Wave and turbulence separation using dynamic mode decomposition

TL;DR

This paper introduces a new dynamic mode decomposition-based method for effectively separating wave and turbulence signals in oceanographic data, outperforming existing techniques and requiring minimal tuning.

Contribution

The paper presents a novel, signal-agnostic DMD-based wave-turbulence separation technique that needs minimal user input and demonstrates superior performance over existing methods.

Findings

The method accurately separates wave and turbulence components in various data sets.

Performance is optimal when wave energy exceeds turbulence energy.
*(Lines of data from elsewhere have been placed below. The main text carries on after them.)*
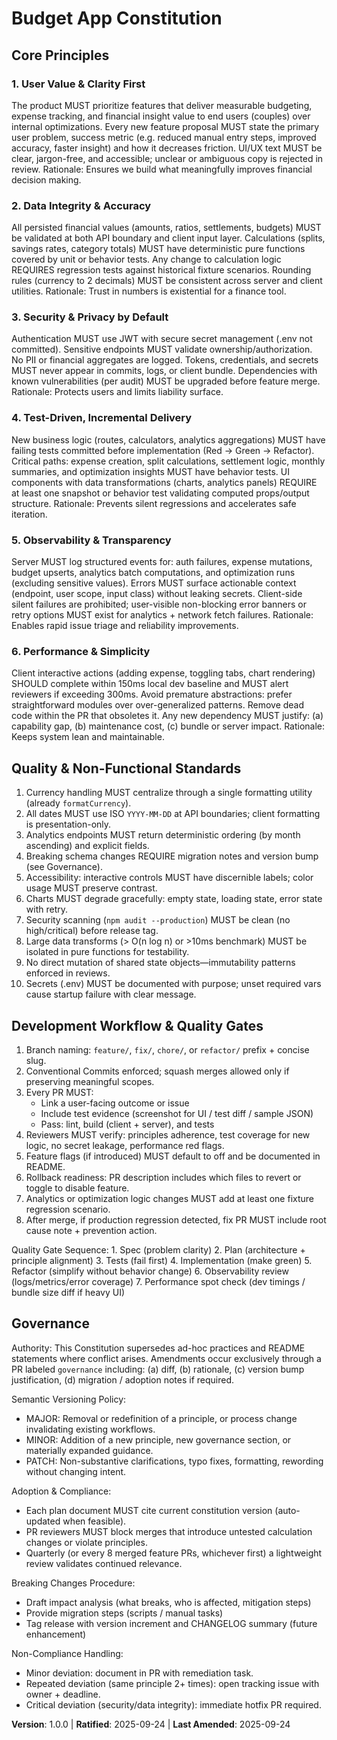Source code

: <!--
Sync Impact Report
Version change: (none previous) → 1.0.0
Modified principles: (initial adoption)
Added sections: Core Principles; Quality & Non-Functional Standards; Development Workflow & Quality Gates; Governance
Removed sections: None
Templates requiring updates:
 - .specify/templates/plan-template.md ✅ updated (version reference)
 - .specify/templates/spec-template.md ✅ no changes needed
 - .specify/templates/tasks-template.md ✅ no changes needed
 - .specify/templates/agent-file-template.md ✅ no principle drift
Deferred TODOs: None
-->

# Budget App Constitution

## Core Principles

### 1. User Value & Clarity First
The product MUST prioritize features that deliver measurable budgeting, expense tracking,
and financial insight value to end users (couples) over internal optimizations. Every new
feature proposal MUST state the primary user problem, success metric (e.g. reduced manual
entry steps, improved accuracy, faster insight) and how it decreases friction. UI/UX text
MUST be clear, jargon-free, and accessible; unclear or ambiguous copy is rejected in review.
Rationale: Ensures we build what meaningfully improves financial decision making.

### 2. Data Integrity & Accuracy
All persisted financial values (amounts, ratios, settlements, budgets) MUST be validated at
both API boundary and client input layer. Calculations (splits, savings rates, category
totals) MUST have deterministic pure functions covered by unit or behavior tests. Any change
to calculation logic REQUIRES regression tests against historical fixture scenarios. Rounding
rules (currency to 2 decimals) MUST be consistent across server and client utilities.
Rationale: Trust in numbers is existential for a finance tool.

### 3. Security & Privacy by Default
Authentication MUST use JWT with secure secret management (.env not committed). Sensitive
endpoints MUST validate ownership/authorization. No PII or financial aggregates are logged.
Tokens, credentials, and secrets MUST never appear in commits, logs, or client bundle.
Dependencies with known vulnerabilities (per audit) MUST be upgraded before feature merge.
Rationale: Protects users and limits liability surface.

### 4. Test-Driven, Incremental Delivery
New business logic (routes, calculators, analytics aggregations) MUST have failing tests
committed before implementation (Red → Green → Refactor). Critical paths: expense creation,
split calculations, settlement logic, monthly summaries, and optimization insights MUST have
behavior tests. UI components with data transformations (charts, analytics panels) REQUIRE
at least one snapshot or behavior test validating computed props/output structure.
Rationale: Prevents silent regressions and accelerates safe iteration.

### 5. Observability & Transparency
Server MUST log structured events for: auth failures, expense mutations, budget upserts,
analytics batch computations, and optimization runs (excluding sensitive values). Errors MUST
surface actionable context (endpoint, user scope, input class) without leaking secrets.
Client-side silent failures are prohibited; user-visible non-blocking error banners or retry
options MUST exist for analytics + network fetch failures. Rationale: Enables rapid issue
triage and reliability improvements.

### 6. Performance & Simplicity
Client interactive actions (adding expense, toggling tabs, chart rendering) SHOULD complete
within 150ms local dev baseline and MUST alert reviewers if exceeding 300ms. Avoid premature
abstractions: prefer straightforward modules over over-generalized patterns. Remove dead code
within the PR that obsoletes it. Any new dependency MUST justify: (a) capability gap, (b)
maintenance cost, (c) bundle or server impact. Rationale: Keeps system lean and maintainable.

## Quality & Non-Functional Standards

1. Currency handling MUST centralize through a single formatting utility (already `formatCurrency`).
2. All dates MUST use ISO `YYYY-MM-DD` at API boundaries; client formatting is presentation-only.
3. Analytics endpoints MUST return deterministic ordering (by month ascending) and explicit fields.
4. Breaking schema changes REQUIRE migration notes and version bump (see Governance).
5. Accessibility: interactive controls MUST have discernible labels; color usage MUST preserve contrast.
6. Charts MUST degrade gracefully: empty state, loading state, error state with retry.
7. Security scanning (`npm audit --production`) MUST be clean (no high/critical) before release tag.
8. Large data transforms (> O(n log n) or >10ms benchmark) MUST be isolated in pure functions for testability.
9. No direct mutation of shared state objects—immutability patterns enforced in reviews.
10. Secrets (.env) MUST be documented with purpose; unset required vars cause startup failure with clear message.

## Development Workflow & Quality Gates

1. Branch naming: `feature/`, `fix/`, `chore/`, or `refactor/` prefix + concise slug.
2. Conventional Commits enforced; squash merges allowed only if preserving meaningful scopes.
3. Every PR MUST:
	- Link a user-facing outcome or issue
	- Include test evidence (screenshot for UI / test diff / sample JSON)
	- Pass: lint, build (client + server), and tests
4. Reviewers MUST verify: principles adherence, test coverage for new logic, no secret leakage, performance red flags.
5. Feature flags (if introduced) MUST default to off and be documented in README.
6. Rollback readiness: PR description includes which files to revert or toggle to disable feature.
7. Analytics or optimization logic changes MUST add at least one fixture regression scenario.
8. After merge, if production regression detected, fix PR MUST include root cause note + prevention action.

Quality Gate Sequence:
	1. Spec (problem clarity)
	2. Plan (architecture + principle alignment)
	3. Tests (fail first)
	4. Implementation (make green)
	5. Refactor (simplify without behavior change)
	6. Observability review (logs/metrics/error coverage)
	7. Performance spot check (dev timings / bundle size diff if heavy UI)

## Governance

Authority: This Constitution supersedes ad-hoc practices and README statements where conflict
arises. Amendments occur exclusively through a PR labeled `governance` including: (a) diff,
(b) rationale, (c) version bump justification, (d) migration / adoption notes if required.

Semantic Versioning Policy:
 - MAJOR: Removal or redefinition of a principle, or process change invalidating existing workflows.
 - MINOR: Addition of a new principle, new governance section, or materially expanded guidance.
 - PATCH: Non-substantive clarifications, typo fixes, formatting, rewording without changing intent.

Adoption & Compliance:
 - Each plan document MUST cite current constitution version (auto-updated when feasible).
 - PR reviewers MUST block merges that introduce untested calculation changes or violate principles.
 - Quarterly (or every 8 merged feature PRs, whichever first) a lightweight review validates continued relevance.

Breaking Changes Procedure:
 - Draft impact analysis (what breaks, who is affected, mitigation steps)
 - Provide migration steps (scripts / manual tasks)
 - Tag release with version increment and CHANGELOG summary (future enhancement)

Non-Compliance Handling:
 - Minor deviation: document in PR with remediation task.
 - Repeated deviation (same principle 2+ times): open tracking issue with owner + deadline.
 - Critical deviation (security/data integrity): immediate hotfix PR required.

**Version**: 1.0.0 | **Ratified**: 2025-09-24 | **Last Amended**: 2025-09-24
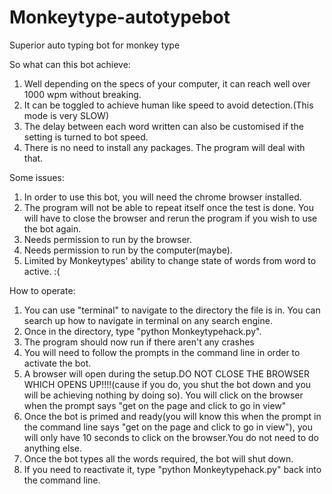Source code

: # Monkeytype-autotypebot
Superior auto typing bot for monkey type

So what can this bot achieve:

1. Well depending on the specs of your computer, it can reach well over 1000 wpm without breaking. 
2. It can be toggled to achieve human like speed to avoid detection.(This mode is very SLOW)
3. The delay between each word written can also be customised if the setting is turned to bot speed.
4. There is no need to install any packages. The program will deal with that.

Some issues:

1. In order to use this bot, you will need the chrome browser installed.
2. The program will not be able to repeat itself once the test is done. You will have to close the browser and rerun the program if you wish to use the bot again.
3. Needs permission to run by the browser. 
4. Needs permission to run by the computer(maybe).
5. Limited by Monkeytypes' ability to change state of words from word to active. :(


How to operate:


1. You can use "terminal" to navigate to the directory the file is in. You can search up how to navigate in terminal on any search engine.
2. Once in the directory, type "python Monkeytypehack.py".
3. The program should now run if there aren't any crashes
4. You will need to follow the prompts in the command line in order to activate the bot.
5. A browser will open during the setup.DO NOT CLOSE THE BROWSER WHICH OPENS UP!!!!(cause if you do, you shut the bot down and you will be achieving nothing by doing so). You will click on the browser when the prompt says "get on the page and click to go in view"
6. Once the bot is primed and ready(you will know this when the prompt in the command line says "get on the page and click to go in view"), you will only have 10 seconds to click on the browser.You do not need to do anything else.
7. Once the bot types all the words required, the bot will shut down.
8. If you need to reactivate it, type "python Monkeytypehack.py" back into the command line.




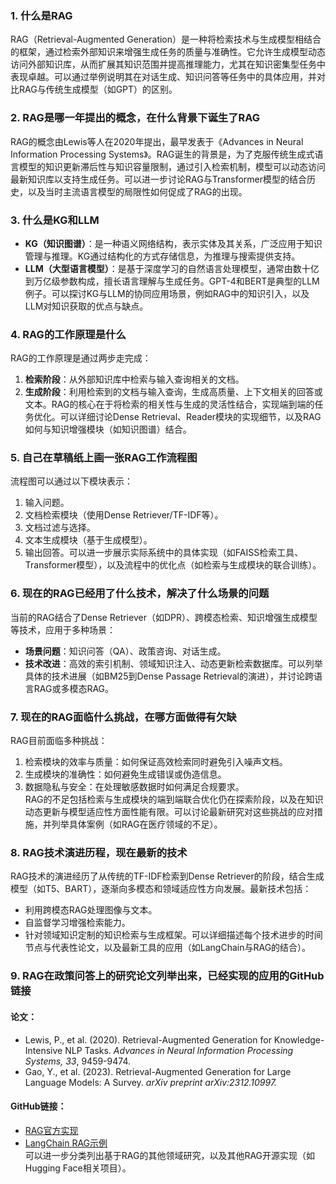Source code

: ### 1. 什么是RAG  
RAG（Retrieval-Augmented Generation）是一种将检索技术与生成模型相结合的框架，通过检索外部知识来增强生成任务的质量与准确性。它允许生成模型动态访问外部知识库，从而扩展其知识范围并提高推理能力，尤其在知识密集型任务中表现卓越。可以通过举例说明其在对话生成、知识问答等任务中的具体应用，并对比RAG与传统生成模型（如GPT）的区别。

### 2. RAG是哪一年提出的概念，在什么背景下诞生了RAG  
RAG的概念由Lewis等人在2020年提出，最早发表于《Advances in Neural Information Processing Systems》。RAG诞生的背景是，为了克服传统生成式语言模型的知识更新滞后性与知识容量限制，通过引入检索机制，模型可以动态访问最新知识库以支持生成任务。可以进一步讨论RAG与Transformer模型的结合历史，以及当时主流语言模型的局限性如何促成了RAG的出现。

### 3. 什么是KG和LLM  
- **KG（知识图谱）**：是一种语义网络结构，表示实体及其关系，广泛应用于知识管理与推理。KG通过结构化的方式存储信息，为推理与搜索提供支持。  
- **LLM（大型语言模型）**：是基于深度学习的自然语言处理模型，通常由数十亿到万亿级参数构成，擅长语言理解与生成任务。GPT-4和BERT是典型的LLM例子。可以探讨KG与LLM的协同应用场景，例如RAG中的知识引入，以及LLM对知识获取的优点与缺点。

### 4. RAG的工作原理是什么  
RAG的工作原理是通过两步走完成：  
1. **检索阶段**：从外部知识库中检索与输入查询相关的文档。  
2. **生成阶段**：利用检索到的文档与输入查询，生成高质量、上下文相关的回答或文本。RAG的核心在于将检索的相关性与生成的灵活性结合，实现端到端的任务优化。可以详细讨论Dense Retrieval、Reader模块的实现细节，以及RAG如何与知识增强模块（如知识图谱）结合。

### 5. 自己在草稿纸上画一张RAG工作流程图  
流程图可以通过以下模块表示：  
1. 输入问题。  
2. 文档检索模块（使用Dense Retriever/TF-IDF等）。  
3. 文档过滤与选择。  
4. 文本生成模块（基于生成模型）。  
5. 输出回答。可以进一步展示实际系统中的具体实现（如FAISS检索工具、Transformer模型），以及流程中的优化点（如检索与生成模块的联合训练）。

### 6. 现在的RAG已经用了什么技术，解决了什么场景的问题  
当前的RAG结合了Dense Retriever（如DPR）、跨模态检索、知识增强生成模型等技术，应用于多种场景：  
- **场景问题**：知识问答（QA）、政策咨询、对话生成。  
- **技术改进**：高效的索引机制、领域知识注入、动态更新检索数据库。可以列举具体的技术进展（如BM25到Dense Passage Retrieval的演进），并讨论跨语言RAG或多模态RAG。

### 7. 现在的RAG面临什么挑战，在哪方面做得有欠缺  
RAG目前面临多种挑战：  
1. 检索模块的效率与质量：如何保证高效检索同时避免引入噪声文档。  
2. 生成模块的准确性：如何避免生成错误或伪造信息。  
3. 数据隐私与安全：在处理敏感数据时如何满足合规要求。  
RAG的不足包括检索与生成模块的端到端联合优化仍在探索阶段，以及在知识动态更新与模型适应性方面性能有限。可以讨论最新研究对这些挑战的应对措施，并列举具体案例（如RAG在医疗领域的不足）。

### 8. RAG技术演进历程，现在最新的技术  
RAG技术的演进经历了从传统的TF-IDF检索到Dense Retriever的阶段，结合生成模型（如T5、BART），逐渐向多模态和领域适应性方向发展。最新技术包括：  
- 利用跨模态RAG处理图像与文本。  
- 自监督学习增强检索能力。  
- 针对领域知识定制的知识检索与生成框架。可以详细描述每个技术进步的时间节点与代表性论文，以及最新工具的应用（如LangChain与RAG的结合）。

### 9. RAG在政策问答上的研究论文列举出来，已经实现的应用的GitHub链接  
#### 论文：
- Lewis, P., et al. (2020). Retrieval-Augmented Generation for Knowledge-Intensive NLP Tasks. *Advances in Neural Information Processing Systems, 33*, 9459-9474.  
- Gao, Y., et al. (2023). Retrieval-Augmented Generation for Large Language Models: A Survey. *arXiv preprint arXiv:2312.10997.*

#### GitHub链接：
- [RAG官方实现](https://github.com/facebookresearch/DPR)
- [LangChain RAG示例](https://github.com/hwchase17/langchain)  
可以进一步分类列出基于RAG的其他领域研究，以及其他RAG开源实现（如Hugging Face相关项目）。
The technique enables detailed turbulence analysis with minimal wave contamination.

Abstract

Separating the effects of waves and turbulence in oceanographic time series is an ongoing challenge because surface wave motion and turbulence fluctuations can occur at overlapping frequencies. Therefore, simple bandpass filters cannot effectively separate their dynamics. While more advanced decomposition techniques have been developed, they often entail restrictive assumptions about the wave and turbulence interactions, require synchronized measurements, and/or only decompose the signal spectrally without a time-series reconstruction. We present our new wave-turbulence decomposition technique which uses dynamic mode decomposition (DMD). The technique is signal-agnostic so it can be applied to any time series, and our only assumptions are that the waves and turbulence can be separated and that the waves are the most coherent features in the signal. Our approach requires minimal tuning, where the main user input is the wave frequency range of interest. To demonstrate the method, we apply it to synthetic, field, and laboratory data, and compare the results to other mode-based decomposition methods. A sensitivity analysis on the synthetic data shows that the most sensitive parameter to the accuracy is the rank truncation in the DMD, and that the decomposition performs the best when the wave energy in the signal is of equal or greater magnitude than that of the turbulence. Given the accuracy of our decomposition, we are able to analyze the velocity autocorrelation of the separated turbulence time series with minimal wave contamination. Overall, our decomposition method outperforms the other decomposition methods and provides for robust separation of the waves and turbulence, demonstrating wide applicability to ocean signal processing.